An alternative I was thinking about is just to keep the current (2-3 HP ?) starter motor and just put in a system that disconnects the alternators (electrically, not mechanically). I heard about such a system being used in recoil start generators, but I'm not sure how it needs to be done. I assume I need to put in a switch, but don't I need to built in the switch before the magnet, so unscrew the entire housing of the alternators for this ?
If this solution could be used, it might solve the battery amperage issue, since I assume it will be able to run on 124 Amp (if 2 HP is enough, if 3 HP is needed, it's too little -186 A-)

I've also been thinking to put in some sort of clutch between the starter motor and the internal combustion motor/alternators assembly. The idea is that I can then disconnect it after starting, avoiding unnecessary power loss. However, which kind of clutch do I best use for this. I'm thinking of having it connect directly to an axle, and have the alternators run on belts from this axle. The question here is: what type of clutch do I best use for this purpose. I prefer to use a cheap, and relatively lightweight type of clutch.


----------



## lastcyrol (Dec 12, 2015)

electric_driver said:


> The alternators generate 145 to 155 Amps @ 48V (at a speed of 4000 to 5500 rpm). The torque they generate is:
> Pout = τ * ω
> torque (ω) = rpm * 2π / 60
> torque (ω) = rpm * 0,1046
> ...


418Nm @ 4000rpm would give ~ 175kW
and 
575Nm @ 5500rpm would give ~ 331kW.

Obviously you take the relation between torque and angular velocity wrong.

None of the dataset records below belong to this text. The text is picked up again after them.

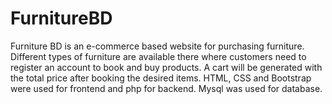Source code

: # FurnitureBD
Furniture BD is an e-commerce based website for purchasing furniture. Different types of furniture are available there where customers need to register an account to book and buy products. 
A cart will be generated with the total price after booking the desired items. 
HTML, CSS and Bootstrap were used for frontend and php for backend. 
Mysql was used for database.
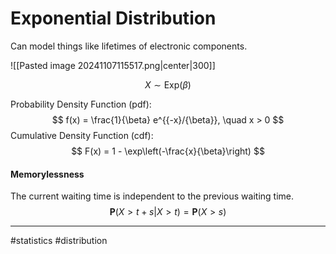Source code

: # Exponential Distribution
Can model things like lifetimes of electronic components.

![[Pasted image 20241107115517.png|center|300]]

$$
X \sim \mathrm{Exp}(\beta)
$$

Probability Density Function (pdf):
$$
f(x) = \frac{1}{\beta} e^{{-x}/{\beta}}, \quad x > 0
$$
Cumulative Density Function (cdf):
$$
F(x) = 1 - \exp\left(-\frac{x}{\beta}\right)
$$
#### Memorylessness
The current waiting time is independent to the previous 
waiting time.
$$
\mathbf{P}(X > t + s|X > t) = \mathbf{P}(X > s)
$$

---
#statistics #distribution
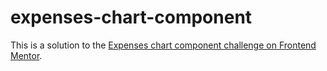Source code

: # expenses-chart-component
This is a solution to the [Expenses chart component challenge on Frontend Mentor](https://www.frontendmentor.io/challenges/expenses-chart-component-e7yJBUdjwt). 
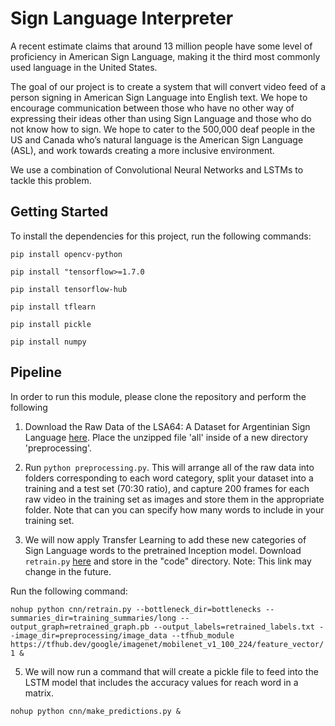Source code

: # Sign Language Interpreter 

A recent estimate claims that around 13 million people have some level of proficiency in American Sign Language, making it the third most commonly used language in the United States. 

The goal of our project is to create a system that will convert video feed of a person signing in American Sign Language into English text. We hope to encourage communication between those who have no other way of expressing their ideas other than using Sign Language and those who do not know how to sign. We hope to cater to the 500,000 deaf people in the US and Canada who’s natural language is the American Sign Language (ASL), and work towards creating a more inclusive environment.

We use a combination of Convolutional Neural Networks and LSTMs to tackle this problem. 

## Getting Started
To install the dependencies for this project, run the following commands: 

``pip install opencv-python``

``pip install "tensorflow>=1.7.0``

``pip install tensorflow-hub``

``pip install tflearn``

``pip install pickle``

``pip install numpy``

## Pipeline

In order to run this module, please clone the repository and perform the following
1. Download the Raw Data of the LSA64: A Dataset for Argentinian Sign Language [here](https://mega.nz/#!kJBDxLSL!zamibF1KPtgQFHn3RM0L1WBuhcBUvo0N0Uec9hczK_M). Place the unzipped file 'all' inside of a new directory 'preprocessing'.

3. Run ``python preprocessing.py``. This will arrange all of the raw data into folders corresponding to each word category, split your dataset into a training and a test set (70:30 ratio), and capture 200 frames for each raw video in the training set as images and store them in the appropriate folder. Note that can you can specify how many words to include in your training set.

4. We will now apply Transfer Learning to add these new categories of Sign Language words to the pretrained Inception model. Download ``retrain.py`` [here](https://raw.githubusercontent.com/tensorflow/hub/r0.1/examples/image_retraining/retrain.py) and store in the "code" directory. Note: This link may change in the future. 

Run the following command:

``nohup python cnn/retrain.py --bottleneck_dir=bottlenecks --summaries_dir=training_summaries/long --output_graph=retrained_graph.pb --output_labels=retrained_labels.txt --image_dir=preprocessing/image_data --tfhub_module https://tfhub.dev/google/imagenet/mobilenet_v1_100_224/feature_vector/1 &``

5. We will now run a command that will create a pickle file to feed into the LSTM model that includes the accuracy values for reach word in a matrix. 

`` nohup python cnn/make_predictions.py & ``

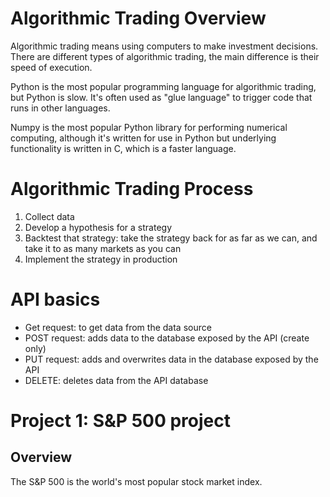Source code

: # Algorithmic Trading Overview

Algorithmic trading means using computers to make investment decisions.
There are different types of algorithmic trading, the main difference is their speed of execution.

Python is the most popular programming language for algorithmic trading, but Python is slow. It's often used as "glue language" to trigger code that runs in other languages.

Numpy is the most popular Python library for performing numerical computing, although it's written for use in Python but underlying functionality is written in C, which is a faster language.


# Algorithmic Trading Process
1. Collect data
2. Develop a hypothesis for a strategy
3. Backtest that strategy: take the strategy back for as far as we can, and take it to as many markets as you can
4. Implement the strategy in production

# API basics
- Get request: to get data from the data source
- POST request: adds data to the database exposed by the API (create only)
- PUT request: adds and overwrites data in the database exposed by the API
- DELETE: deletes data from the API database

# Project 1: S&P 500 project
## Overview
The S&P 500 is the world's most popular stock market index.
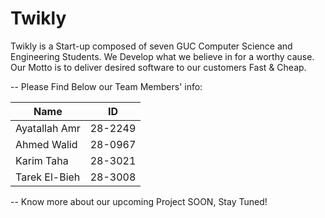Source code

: Twikly
======

Twikly is a Start-up composed of seven GUC Computer Science and Engineering Students. We Develop what we believe in for a worthy cause. Our Motto is to deliver desired software to our customers Fast & Cheap.

 -- Please Find Below our Team Members' info:
 
Name  | ID
------------- | -------------
Ayatallah Amr  | 28-2249
Ahmed Walid    | 28-0967  
Karim Taha     | 28-3021
Tarek El-Bieh  | 28-3008
-- Know more about our upcoming Project SOON, Stay Tuned!
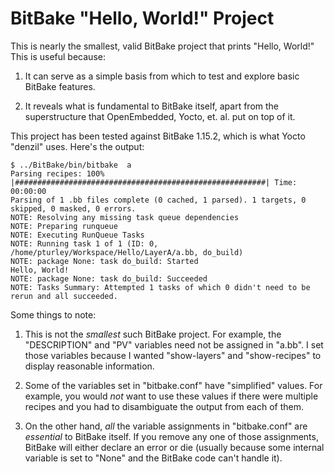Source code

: BitBake "Hello, World!" Project
===============================


This is nearly the smallest, valid BitBake project that prints "Hello, World!" This is useful
because:

1) It can serve as a simple basis from which to test and explore basic BitBake features.

2) It reveals what is fundamental to BitBake itself, apart from the superstructure that
OpenEmbedded, Yocto, et. al. put on top of it.


This project has been tested against BitBake 1.15.2, which is what Yocto "denzil" uses. Here's the
output:

    $ ../BitBake/bin/bitbake  a
    Parsing recipes: 100% |########################################################| Time: 00:00:00
    Parsing of 1 .bb files complete (0 cached, 1 parsed). 1 targets, 0 skipped, 0 masked, 0 errors.
    NOTE: Resolving any missing task queue dependencies
    NOTE: Preparing runqueue
    NOTE: Executing RunQueue Tasks
    NOTE: Running task 1 of 1 (ID: 0, /home/pturley/Workspace/Hello/LayerA/a.bb, do_build)
    NOTE: package None: task do_build: Started
    Hello, World!
    NOTE: package None: task do_build: Succeeded
    NOTE: Tasks Summary: Attempted 1 tasks of which 0 didn't need to be rerun and all succeeded.


Some things to note:

1) This is not the *smallest* such BitBake project. For example, the "DESCRIPTION" and "PV"
variables need not be assigned in "a.bb". I set those variables because I wanted "show-layers" and
"show-recipes" to display reasonable information.

2) Some of the variables set in "bitbake.conf" have "simplified" values. For example, you would
*not* want to use these values if there were multiple recipes and you had to disambiguate the output
from each of them.

3) On the other hand, *all* the variable assignments in "bitbake.conf" are *essential* to BitBake
itself. If you remove any one of those assignments, BitBake will either declare an error or die 
(usually because some internal variable is set to "None" and the BitBake code can't handle it).

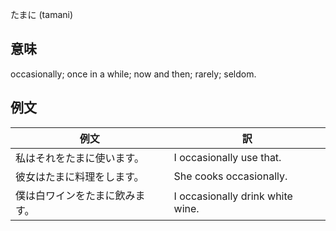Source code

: たまに (tamani)

## 意味

occasionally; once in a while; now and then; rarely; seldom.

## 例文

|例文|訳|
| --- | --- |
|私はそれをたまに使います。|I occasionally use that.|
|彼女はたまに料理をします。|She cooks occasionally.|
|僕は白ワインをたまに飲みます。|I occasionally drink white wine.|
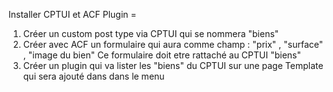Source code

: Installer CPTUI et ACF Plugin =

1) Créer un custom post type via CPTUI qui se nommera "biens"
2) Créer avec ACF un formulaire qui aura comme champ : "prix" , "surface" , "image du bien"
Ce formulaire doit etre rattaché au CPTUI "biens"
3) Créer un plugin qui va lister les "biens" du CPTUI sur une page Template qui sera ajouté dans dans le menu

My calculations give around 17.2Nm for a motor that consumes 150A from 48V, that would be if the alternator has the same efficiency as a motor as it has as a generator and that is 100%.


----------



## electric_driver (Feb 4, 2017)

lastcyrol said:


> 418Nm @ 4000rpm would give ~ 175kW
> and
> 575Nm @ 5500rpm would give ~ 331kW.
> Obviously you take the relation between torque and angular velocity wrong.
> My calculations give around 17.2Nm for a motor that consumes 150A from 48V, that would be if the alternator has the same efficiency as a motor as it has as a generator and that is 100%.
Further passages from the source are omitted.